Many know Pam Grier blazed a trail for female action heroes, but not everyone knows about her affinity for Canadian hip-hop.

“I love Moka Only,” the 73-year-old film icon says on a video call from Santa Fe, N.M.

“I went to the record store and picked up all his music on vinyl," she says of the Vancouver-based rapper born Daniel Denton, who gained popularity in the early 2000s as part of rap group Swollen Members before branching out solo.

"I loved seeing him live. He’s really great. Really, really funky."

Grier says she met Moka Only while filming the slasher "Bones" in Vancouver with Snoop Dogg in 2001, and still keeps in touch with him to this day.

“He’s cute,” says Grier, who rose to fame via roles in 1970s blaxploitation films like “Foxy Brown” and “Coffy,” and solidified her legacy in Quentin Tarantino’s 1997 crime thriller “Jackie Brown.”

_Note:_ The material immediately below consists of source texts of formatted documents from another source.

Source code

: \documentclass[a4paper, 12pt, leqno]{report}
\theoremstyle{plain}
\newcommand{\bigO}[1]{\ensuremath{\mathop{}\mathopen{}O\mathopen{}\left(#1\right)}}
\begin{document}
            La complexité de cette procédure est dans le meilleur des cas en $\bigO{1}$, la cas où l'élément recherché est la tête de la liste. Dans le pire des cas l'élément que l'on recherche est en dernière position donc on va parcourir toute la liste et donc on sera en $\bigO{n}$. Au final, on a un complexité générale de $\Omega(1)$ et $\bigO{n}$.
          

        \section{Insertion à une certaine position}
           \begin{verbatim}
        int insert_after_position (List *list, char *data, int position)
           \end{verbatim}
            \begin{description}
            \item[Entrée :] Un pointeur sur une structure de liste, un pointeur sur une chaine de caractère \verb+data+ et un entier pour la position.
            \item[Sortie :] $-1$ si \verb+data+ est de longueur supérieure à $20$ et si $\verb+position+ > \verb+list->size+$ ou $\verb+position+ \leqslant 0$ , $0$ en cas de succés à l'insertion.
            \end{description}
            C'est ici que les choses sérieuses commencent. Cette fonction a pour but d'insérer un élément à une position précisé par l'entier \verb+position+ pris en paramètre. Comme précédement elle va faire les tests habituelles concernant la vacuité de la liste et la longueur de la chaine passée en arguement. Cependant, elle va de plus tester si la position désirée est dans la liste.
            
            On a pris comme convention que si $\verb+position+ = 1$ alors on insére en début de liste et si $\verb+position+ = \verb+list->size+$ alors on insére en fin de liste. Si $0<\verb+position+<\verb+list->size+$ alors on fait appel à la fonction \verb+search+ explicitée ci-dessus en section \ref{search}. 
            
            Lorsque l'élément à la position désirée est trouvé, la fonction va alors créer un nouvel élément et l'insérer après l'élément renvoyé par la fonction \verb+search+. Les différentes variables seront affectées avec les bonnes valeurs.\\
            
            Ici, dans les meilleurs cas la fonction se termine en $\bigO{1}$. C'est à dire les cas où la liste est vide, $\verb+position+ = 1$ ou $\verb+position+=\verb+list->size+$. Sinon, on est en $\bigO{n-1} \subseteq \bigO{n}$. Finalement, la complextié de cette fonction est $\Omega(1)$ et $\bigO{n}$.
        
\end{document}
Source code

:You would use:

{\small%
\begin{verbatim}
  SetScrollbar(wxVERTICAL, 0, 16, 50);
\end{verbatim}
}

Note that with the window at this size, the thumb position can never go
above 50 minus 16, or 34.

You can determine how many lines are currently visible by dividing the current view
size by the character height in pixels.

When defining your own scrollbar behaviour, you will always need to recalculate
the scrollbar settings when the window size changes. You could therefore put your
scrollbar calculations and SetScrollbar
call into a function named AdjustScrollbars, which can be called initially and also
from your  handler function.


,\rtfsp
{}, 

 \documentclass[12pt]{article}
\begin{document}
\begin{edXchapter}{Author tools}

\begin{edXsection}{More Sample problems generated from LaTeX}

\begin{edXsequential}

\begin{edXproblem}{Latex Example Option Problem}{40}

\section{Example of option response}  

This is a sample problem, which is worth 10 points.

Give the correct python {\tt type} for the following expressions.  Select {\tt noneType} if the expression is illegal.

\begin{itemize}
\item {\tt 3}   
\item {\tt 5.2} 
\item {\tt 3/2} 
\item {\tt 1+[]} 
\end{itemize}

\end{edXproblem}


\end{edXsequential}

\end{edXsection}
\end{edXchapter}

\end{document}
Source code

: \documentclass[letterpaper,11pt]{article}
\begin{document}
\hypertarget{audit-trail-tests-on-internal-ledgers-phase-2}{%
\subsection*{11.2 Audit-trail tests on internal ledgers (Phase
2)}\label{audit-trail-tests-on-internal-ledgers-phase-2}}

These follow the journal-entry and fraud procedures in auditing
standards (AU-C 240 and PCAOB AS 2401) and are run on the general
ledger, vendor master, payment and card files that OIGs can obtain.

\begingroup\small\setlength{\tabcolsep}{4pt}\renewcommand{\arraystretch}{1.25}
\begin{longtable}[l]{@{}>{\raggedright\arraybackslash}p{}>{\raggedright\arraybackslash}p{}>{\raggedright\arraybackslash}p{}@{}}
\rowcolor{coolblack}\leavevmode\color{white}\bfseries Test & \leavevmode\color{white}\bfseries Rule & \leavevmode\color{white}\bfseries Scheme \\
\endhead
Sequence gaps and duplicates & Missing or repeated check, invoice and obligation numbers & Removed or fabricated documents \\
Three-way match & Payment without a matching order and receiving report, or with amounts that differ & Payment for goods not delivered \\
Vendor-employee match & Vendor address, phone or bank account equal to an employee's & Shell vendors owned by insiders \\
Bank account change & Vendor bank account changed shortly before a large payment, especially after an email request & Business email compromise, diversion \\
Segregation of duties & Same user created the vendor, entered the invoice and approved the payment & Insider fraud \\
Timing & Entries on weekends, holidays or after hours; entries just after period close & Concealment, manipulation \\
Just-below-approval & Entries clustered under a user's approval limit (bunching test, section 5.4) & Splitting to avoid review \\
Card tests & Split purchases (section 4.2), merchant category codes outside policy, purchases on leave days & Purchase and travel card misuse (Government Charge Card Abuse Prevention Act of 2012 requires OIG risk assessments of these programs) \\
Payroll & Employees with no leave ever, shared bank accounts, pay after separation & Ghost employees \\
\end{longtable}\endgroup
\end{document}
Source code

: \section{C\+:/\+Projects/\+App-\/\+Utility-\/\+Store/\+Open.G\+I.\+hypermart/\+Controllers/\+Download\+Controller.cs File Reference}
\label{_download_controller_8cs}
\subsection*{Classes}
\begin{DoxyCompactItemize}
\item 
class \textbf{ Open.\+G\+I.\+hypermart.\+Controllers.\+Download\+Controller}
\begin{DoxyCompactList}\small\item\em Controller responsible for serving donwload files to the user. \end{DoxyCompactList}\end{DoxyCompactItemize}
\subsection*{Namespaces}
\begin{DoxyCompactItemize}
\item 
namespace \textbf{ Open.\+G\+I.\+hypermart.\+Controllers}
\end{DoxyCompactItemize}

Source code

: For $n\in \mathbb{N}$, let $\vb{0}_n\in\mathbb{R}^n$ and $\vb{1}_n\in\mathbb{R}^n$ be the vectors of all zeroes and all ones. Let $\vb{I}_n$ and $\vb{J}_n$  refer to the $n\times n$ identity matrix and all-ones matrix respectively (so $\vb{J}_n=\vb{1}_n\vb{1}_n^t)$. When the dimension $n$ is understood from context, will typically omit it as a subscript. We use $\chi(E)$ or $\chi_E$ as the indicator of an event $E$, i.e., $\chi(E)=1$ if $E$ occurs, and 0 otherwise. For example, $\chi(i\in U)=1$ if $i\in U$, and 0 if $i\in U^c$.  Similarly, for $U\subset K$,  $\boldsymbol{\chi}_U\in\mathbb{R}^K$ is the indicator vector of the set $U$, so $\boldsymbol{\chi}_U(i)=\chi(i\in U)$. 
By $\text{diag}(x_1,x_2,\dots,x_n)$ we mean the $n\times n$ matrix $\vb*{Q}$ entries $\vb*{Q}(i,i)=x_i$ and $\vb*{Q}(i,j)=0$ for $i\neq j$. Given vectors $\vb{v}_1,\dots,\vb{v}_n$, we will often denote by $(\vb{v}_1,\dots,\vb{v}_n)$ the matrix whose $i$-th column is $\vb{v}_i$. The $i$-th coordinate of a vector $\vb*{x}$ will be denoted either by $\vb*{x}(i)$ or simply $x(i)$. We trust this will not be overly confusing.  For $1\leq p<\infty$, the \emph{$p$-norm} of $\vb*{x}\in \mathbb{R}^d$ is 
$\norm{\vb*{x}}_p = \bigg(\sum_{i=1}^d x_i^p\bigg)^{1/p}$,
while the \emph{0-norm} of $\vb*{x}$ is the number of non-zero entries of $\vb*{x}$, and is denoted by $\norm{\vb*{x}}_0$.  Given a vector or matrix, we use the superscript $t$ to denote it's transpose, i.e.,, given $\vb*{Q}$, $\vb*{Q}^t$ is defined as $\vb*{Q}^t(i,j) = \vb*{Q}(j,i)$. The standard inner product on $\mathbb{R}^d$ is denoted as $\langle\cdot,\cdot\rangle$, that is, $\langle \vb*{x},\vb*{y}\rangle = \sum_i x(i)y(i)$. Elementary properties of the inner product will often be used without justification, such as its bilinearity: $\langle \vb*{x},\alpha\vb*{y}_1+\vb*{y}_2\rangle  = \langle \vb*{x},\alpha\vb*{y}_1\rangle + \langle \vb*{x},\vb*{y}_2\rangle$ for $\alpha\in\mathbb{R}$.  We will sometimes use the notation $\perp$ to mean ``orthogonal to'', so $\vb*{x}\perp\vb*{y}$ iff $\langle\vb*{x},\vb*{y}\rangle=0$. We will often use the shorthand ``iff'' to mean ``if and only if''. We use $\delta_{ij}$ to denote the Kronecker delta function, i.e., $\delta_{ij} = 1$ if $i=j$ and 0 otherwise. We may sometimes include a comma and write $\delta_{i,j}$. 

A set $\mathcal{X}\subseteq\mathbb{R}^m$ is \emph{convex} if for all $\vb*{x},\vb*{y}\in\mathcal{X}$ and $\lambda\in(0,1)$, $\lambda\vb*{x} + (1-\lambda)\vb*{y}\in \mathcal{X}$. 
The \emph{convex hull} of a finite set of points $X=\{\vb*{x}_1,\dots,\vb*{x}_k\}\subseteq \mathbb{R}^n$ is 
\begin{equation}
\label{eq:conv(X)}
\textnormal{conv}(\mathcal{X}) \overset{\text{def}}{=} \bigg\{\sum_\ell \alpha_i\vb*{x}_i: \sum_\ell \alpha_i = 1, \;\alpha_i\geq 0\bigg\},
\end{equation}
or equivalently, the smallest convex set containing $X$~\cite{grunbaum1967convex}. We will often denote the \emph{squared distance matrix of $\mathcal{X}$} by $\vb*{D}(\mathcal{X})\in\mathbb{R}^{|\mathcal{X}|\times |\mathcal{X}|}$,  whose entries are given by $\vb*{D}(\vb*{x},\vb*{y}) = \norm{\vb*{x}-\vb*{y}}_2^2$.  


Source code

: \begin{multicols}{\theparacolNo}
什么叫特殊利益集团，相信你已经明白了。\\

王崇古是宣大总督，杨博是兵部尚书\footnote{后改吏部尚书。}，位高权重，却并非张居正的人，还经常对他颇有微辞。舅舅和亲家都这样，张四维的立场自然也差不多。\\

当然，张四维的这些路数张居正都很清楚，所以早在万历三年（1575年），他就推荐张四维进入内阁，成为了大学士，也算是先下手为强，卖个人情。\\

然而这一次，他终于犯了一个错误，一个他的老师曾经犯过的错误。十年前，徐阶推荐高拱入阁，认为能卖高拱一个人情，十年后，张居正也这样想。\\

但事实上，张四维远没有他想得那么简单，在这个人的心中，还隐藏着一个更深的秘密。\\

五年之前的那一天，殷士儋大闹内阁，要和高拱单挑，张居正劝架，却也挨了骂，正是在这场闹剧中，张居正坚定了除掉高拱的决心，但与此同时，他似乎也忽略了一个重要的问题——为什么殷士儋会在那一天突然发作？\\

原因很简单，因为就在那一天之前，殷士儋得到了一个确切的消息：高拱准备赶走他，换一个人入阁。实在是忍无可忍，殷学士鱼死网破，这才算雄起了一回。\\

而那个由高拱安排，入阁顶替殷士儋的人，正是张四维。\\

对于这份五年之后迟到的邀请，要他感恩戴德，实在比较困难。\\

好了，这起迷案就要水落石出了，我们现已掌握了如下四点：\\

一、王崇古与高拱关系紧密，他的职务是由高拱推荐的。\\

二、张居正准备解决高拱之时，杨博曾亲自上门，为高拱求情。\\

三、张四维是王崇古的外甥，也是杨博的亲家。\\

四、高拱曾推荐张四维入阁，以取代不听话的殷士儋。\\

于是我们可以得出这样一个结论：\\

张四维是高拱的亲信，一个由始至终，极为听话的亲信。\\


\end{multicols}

“He was at a club in Vancouver and I said, ‘Wow, I love your music.’ And I started naming songs off of his album. He said, ‘Hey, you want to have some coffee?’ We met up and talked about music. He wasn't crazy or disrespectful.”

Grier is headed back to Canada to receive a career achievement award at the 12th annual Toronto Black Film Festival, which includes a 50th anniversary screening of “Foxy Brown” on Thursday.

Grier is often hailed as the first female action star for groundbreaking roles in which she played a femme fatale who took down bad guys. She suggests her characters' tough, funny and seductive traits connected with audiences.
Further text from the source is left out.